This happens because socat is configured to verify the TLS certificate presented by the destination node:

ganeti/lib/impexpd/__init__.py

Line 91 in da6aba3

SOCAT_OPENSSL_OPTS = ["verify=1", "cipher=%s" % constants.OPENSSL_CIPHERS]

However, with recent socat versions verification also includes matching the hostname to the certificate CN/SAN entries. For the connection, the destination node's ip address is used, but the cluster certificate always contains ganeti.example.com. This is hardcoded in the constants:

ganeti/src/Ganeti/Constants.hs

Line 605 in da6aba3

x509CertCn = "ganeti.example.com"

I see multiple solutions to this problem:

we can supply each node with a valid certificate (which contains the hostname and all primary/secondary IP addresses) and use that for the import socket server
we can make the verify switch configurable and leave it up to the user (with verify=1 being always broken)
set verify=0 to at least allow people to migrate instances again
something else

What would you suggest?

The text was updated successfully, but these errors were encountered:

anarcat · 2023-03-13T21:05:44Z

we can supply each node with a valid certificate (which contains the hostname and all primary/secondary IP addresses) and use that for the import socket server

this would seem like the proper course of action, and i can confirm that such a junk certificate is also used in our cluster configuration here.

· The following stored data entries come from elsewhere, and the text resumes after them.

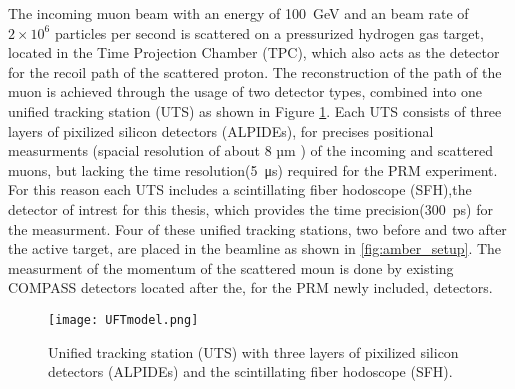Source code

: The incoming muon beam with an energy of \SI{100} {\giga\electronvolt}\autocite{ProposalAmber} and an beam rate of $2 \times 10^6$\autocite{ConfrancePaperDAQ} particles per second is scattered on a pressurized hydrogen gas target, located in the Time Projection Chamber (TPC), 
which also acts as the detector for the recoil path of the scattered proton.
\newline
The reconstruction of the path of the muon is achieved through the usage of two detector types,
 combined into one unified tracking station (UTS) as shown in Figure \ref{UTSpicture}.
\newline
Each UTS consists of three layers of pixilized silicon detectors (ALPIDEs), for precises positional measurments (spacial resolution of about 8 µm \autocite{Amber2022Status}) of the incoming and scattered muons, 
but lacking the time resolution(\SI{5} {\micro\second}\autocite{Amber2022Status}) required for the PRM experiment.
For this reason each UTS includes a scintillating fiber hodoscope (SFH),the detector of intrest for this thesis,
 which provides the time precision(\SI{300} {\pico\second}\Autocite{Amber2022Status}) for the measurment.
 \newline
Four of these unified tracking stations, two before and two after the active target, are placed in the beamline as shown in \ref{fig:amber_setup}.
The measurment of the momentum of the scattered moun is done by existing COMPASS detectors located after the, 
for the PRM newly included, detectors\autocite{ProposalAmber}.

\begin{figure}[H]	
	\centering
	\texttt{[image: UFTmodel.png]}
	\caption{Unified tracking station (UTS) with three layers of pixilized silicon detectors (ALPIDEs) and the scintillating fiber hodoscope (SFH). \autocite{InternalcommunicationKarl}}
	\label{UTSpicture}
\end{figure}
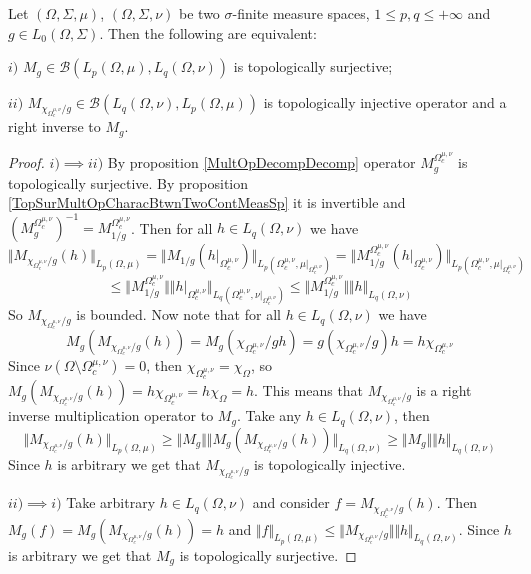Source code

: \begin{proposition}\label{TopSurMultOpDescBtwnTwoMeasSp} Let $(\Omega,\Sigma,\mu)$, $(\Omega,\Sigma,\nu)$ be two $\sigma$-finite measure spaces, $1\leq p,q\leq +\infty$ and $g\in L_0(\Omega,\Sigma)$. Then the following are equivalent:

$i)$ $M_g\in\mathcal{B}(L_p(\Omega,\mu),L_q(\Omega,\nu))$ is topologically surjective;

$ii)$ $M_{\chi_{\Omega_c^{\mu,\nu}}/g}\in\mathcal{B}(L_q(\Omega,\nu), L_p(\Omega,\mu))$ is topologically injective operator and a right inverse to $M_g$.
\end{proposition}
\begin{proof}
$i)$$\implies$$ ii)$ By proposition \ref{MultOpDecompDecomp} operator $M_g^{\Omega_c^{\mu,\nu}}$ is topologically surjective. By proposition \ref{TopSurMultOpCharacBtwnTwoContMeasSp} it is invertible and $(M_g^{\Omega_c^{\mu,\nu}})^{-1}=M_{1/g}^{\Omega_c^{\mu,\nu}}$. Then for all $h\in L_q(\Omega,\nu)$ we have
$$
\Vert M_{\chi_{\Omega_c^{\mu,\nu}}/g}(h)\Vert_{L_p(\Omega,\mu)}=
\Vert M_{1/g}(h|_{\Omega_c^{\mu,\nu}})\Vert_{L_p(\Omega_c^{\mu,\nu},\mu|_{\Omega_c^{\mu,\nu}})}=
\Vert M_{1/g}^{\Omega_c^{\mu,\nu}}(h|_{\Omega_c^{\mu,\nu}})\Vert_{L_p(\Omega_c^{\mu,\nu},\mu|_{\Omega_c^{\mu,\nu}})}
$$
$$
\leq\Vert M_{1/g}^{\Omega_c^{\mu,\nu}}\Vert\Vert h|_{\Omega_c^{\mu,\nu}}\Vert_{L_q(\Omega_c^{\mu,\nu},\nu|_{\Omega_c^{\mu,\nu}})}
\leq\Vert M_{1/g}^{\Omega_c^{\mu,\nu}}\Vert\Vert h\Vert_{L_q(\Omega,\nu)}
$$ 
So $M_{\chi_{\Omega_c^{\mu,\nu}}/g}$ is bounded. Now note that for all $h\in L_q(\Omega,\nu)$ we have 
$$
M_g(M_{\chi_{\Omega_c^{\mu,\nu}}/g}(h))
=M_g(\chi_{\Omega_c^{\mu,\nu}}/g  h)
=g (\chi_{\Omega_c^{\mu,\nu}}/g)   h
=h \chi_{\Omega_c^{\mu,\nu}}
$$
Since $\nu(\Omega\setminus\Omega_c^{\mu,\nu})=0$, then $\chi_{\Omega_c^{\mu,\nu}}=\chi_{\Omega}$, so $M_g(M_{\chi_{\Omega_c^{\mu,\nu}}/g}(h))=h \chi_{\Omega_c^{\mu,\nu}}=h \chi_{\Omega}=h$. This means that $M_{\chi_{\Omega_c^{\mu,\nu}}/g}$ is a right inverse multiplication operator to $M_g$. Take any $h\in L_q(\Omega,\nu)$, then
$$
\Vert M_{\chi_{\Omega_c^{\mu,\nu}}/g}(h)\Vert_{L_p(\Omega,\mu)}
\geq\Vert M_g\Vert\Vert M_g(M_{\chi_{\Omega_c^{\mu,\nu}}/g}(h))\Vert_{L_q(\Omega,\nu)}
\geq\Vert M_g\Vert\Vert h\Vert_{L_q(\Omega,\nu)}
$$
Since $h$ is arbitrary we get that $M_{\chi_{\Omega_c^{\mu,\nu}}/g}$ is topologically injective.

$ii)$$\implies$$ i)$ Take arbitrary $h\in L_q(\Omega,\nu)$ and consider $f=M_{\chi_{\Omega_c^{\mu,\nu}}/g}(h)$. Then $M_g(f)=M_g(M_{\chi_{\Omega_c^{\mu,\nu}}/g}(h))=h$ and $\Vert f\Vert_{L_p(\Omega,\mu)}\leq\Vert M_{\chi_{\Omega_c^{\mu,\nu}}/g}\Vert\Vert h\Vert_{L_q(\Omega,\nu)}$. Since $h$ is arbitrary we get that $M_g$ is topologically surjective.
\end{proof}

anarcat · 2023-03-14T20:10:25Z

ganeti/src/Ganeti/Constants.hs

Line 605 in da6aba3

x509CertCn = "ganeti.example.com"

just for the record, i couldn't find a trace of that variable anywhere in the code but eventually figured out the Haskell constants are kind of transpiled into Python code and it's X509_CERT_CN there.

grepping around for this, i found also this bit:

https://github.com/ganeti/ganeti/blob/114e59fcc9d4a7c82618569f5d6b7389a0f80123/lib/impexpd/__init__.py#L225-L229C64

which means this should already be working, thanks to 7bb0351 (impexpd: fix certificate verification with new socat versions, 2017-12-20)....

what error message were you actually getting? right now I'm getting:

2023-03-14 19:54:03,139: DestForMove1 INFO [Tue Mar 14 19:54:03 2023] Disk 2 failed to receive data: Exited with status 1 (recent output: socat: W ioctl(9, IOCTL_VM_SOCKETS_GET_LOCAL_CID, ...): Inappropriate ioctl for device\n0+0 records in\n0+0 records out\n0 bytes copied, 12.6247 s, 0.0 kB/s)

... but i'm not sure it's related?

anarcat · 2023-03-14T20:17:13Z

related?

https://bugs.launchpad.net/ubuntu/+source/socat/+bug/1936407

https://groups.google.com/g/ganeti/c/BV8GvyN93w0

rbott · 2023-03-14T22:36:00Z

just for the record, i couldn't find a trace of that variable anywhere in the code but eventually figured out the Haskell constants are kind of transpiled into Python code and it's X509_CERT_CN there.

Yeah, the Haskell and Python worlds share the same constants, but the Python constants file (_constants.py) is getting generated during build time from the Constants.hs haskell file. This makes debugging the source code sometimes harder, but helps in the long run :-)

Anyways, instead of using X509_CERT_CN for a share cluster-wide certificate each node could/should have its own certificate (which holds the node name and also the cluster name as subject alternate names and also the related IP addreses). OR one certificate which holds all names and ip addresses. In any case that would be a rather big change to the ganeti configuration/data on disk.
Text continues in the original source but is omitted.